[<prev] [next>] [<thread-prev] [thread-next>] [day] [month] [year] [list]
Message-ID: <58025A90.9010608@cumulusnetworks.com>
Date: Sat, 15 Oct 2016 09:34:24 -0700
From: Roopa Prabhu <roopa@...ulusnetworks.com>
To: Jiri Pirko <jiri@...nulli.us>
CC: netdev@...r.kernel.org, davem@...emloft.net, yotamg@...lanox.com,
idosch@...lanox.com, eladr@...lanox.com, nogahf@...lanox.com,
ogerlitz@...lanox.com, jhs@...atatu.com, geert+renesas@...der.be,
stephen@...workplumber.org, xiyou.wangcong@...il.com,
linux@...ck-us.net
Subject: Re: [patch net-next RFC 4/6] Introduce sample tc action
On 10/12/16, 5:41 AM, Jiri Pirko wrote:
> From: Yotam Gigi <yotam.gi@...il.com>
>
> This action allow the user to sample traffic matched by tc classifier.

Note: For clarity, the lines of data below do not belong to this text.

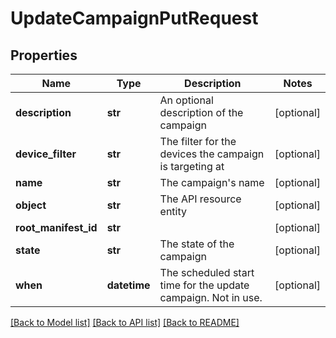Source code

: # UpdateCampaignPutRequest

## Properties
Name | Type | Description | Notes
------------ | ------------- | ------------- | -------------
**description** | **str** | An optional description of the campaign | [optional] 
**device_filter** | **str** | The filter for the devices the campaign is targeting at | [optional] 
**name** | **str** | The campaign&#39;s name | [optional] 
**object** | **str** | The API resource entity | [optional] 
**root_manifest_id** | **str** |  | [optional] 
**state** | **str** | The state of the campaign | [optional] 
**when** | **datetime** | The scheduled start time for the update campaign. Not in use. | [optional] 

[[Back to Model list]](../README.md#documentation-for-models) [[Back to API list]](../README.md#documentation-for-api-endpoints) [[Back to README]](../README.md)


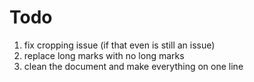 # Todo

1. fix cropping issue (if that even is still an issue)
2. replace long marks with no long marks
3. clean the document and make everything on one line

> The sampling consists of choosing packets randomly, truncating them,
> adding some informative metadata regarding the interface and the original
> packet size and mark them with specific mark, to allow further tc rules to
> match and process. The marked sample packets are then injected into the
> device ingress qdisc using netif_receive_skb.
>
> The packets metadata is packed using the ife encapsulation protocol, and
> the outer packet's ethernet dest, source and eth_type, along with the
> rate, mark and the optional truncation size can be configured from
> userspace.
>
> Example:
> To sample ingress traffic from interface eth1, and redirect the sampled
> the sampled packets to interface dummy0, one may use the commands:
>
> tc qdisc add dev eth1 handle ffff: ingress
>
> tc filter add dev eth1 parent ffff: \
> matchall action sample rate 12 mark 17
>
> tc filter add parent ffff: dev eth1 protocol all \
> u32 match mark 172 0xff
> action mirred egress redirect dev dummy0
>
> Where the first command adds an ingress qdisc and the second starts
> sampling every 12'th packet on dev eth0 and marks the sampled packets with
> 17. The command third catches the sampled packets, which are marked with
> 17, and redirects them to dev dummy0.
>
> Signed-off-by: Yotam Gigi <yotamg@...lanox.com>
> Signed-off-by: Jiri Pirko <jiri@...lanox.com>
channeling some feedback from Peter Phaal @sflow inline below:
> ---
>
> diff --git a/include/net/tc_act/tc_sample.h b/include/net/tc_act/tc_sample.h
> new file mode 100644
> index 0000000..a2b445a
> --- /dev/null
> +++ b/include/net/tc_act/tc_sample.h
> @@ -0,0 +1,88 @@
> +#ifndef __NET_TC_SAMPLE_H
> +#define __NET_TC_SAMPLE_H
> +
> +#include <net/act_api.h>
> +#include <linux/tc_act/tc_sample.h>
> +
> +struct tcf_sample {
> + struct tc_action common;
> + u32 rate;
> + u32 mark;
> + bool truncate;
> + u32 trunc_size;
> + u32 packet_counter;
> + u8 eth_dst[ETH_ALEN];
> + u8 eth_src[ETH_ALEN];
> + u16 eth_type;
> + bool eth_type_set;
> + struct list_head tcfm_list;
> +};
> +#define to_sample(a) ((struct tcf_sample *)a)
> +
> +struct sample_packet_metadata {
> + int sample_size;
> + int orig_size;
> + int ifindex;
> +};
> +
This metadata does not look extensible.. can it be made to ?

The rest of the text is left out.